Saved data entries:

──────────

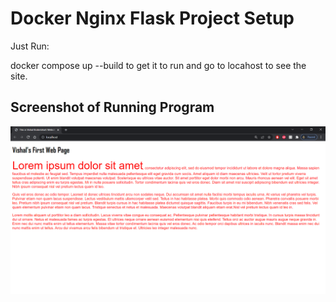 # Docker Nginx Flask Project Setup

Just Run:

docker compose up --build to get it to run and go to locahost to see the site.

## Screenshot of Running Program

![Running Program](screenshots/VishalSS.png)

──────────

Could you print exactly the lines from the one containing "## Screenshot of Running Program" through the last line of the records above?

## Screenshot of Running Program

![Running Program](screenshots/VishalSS.png)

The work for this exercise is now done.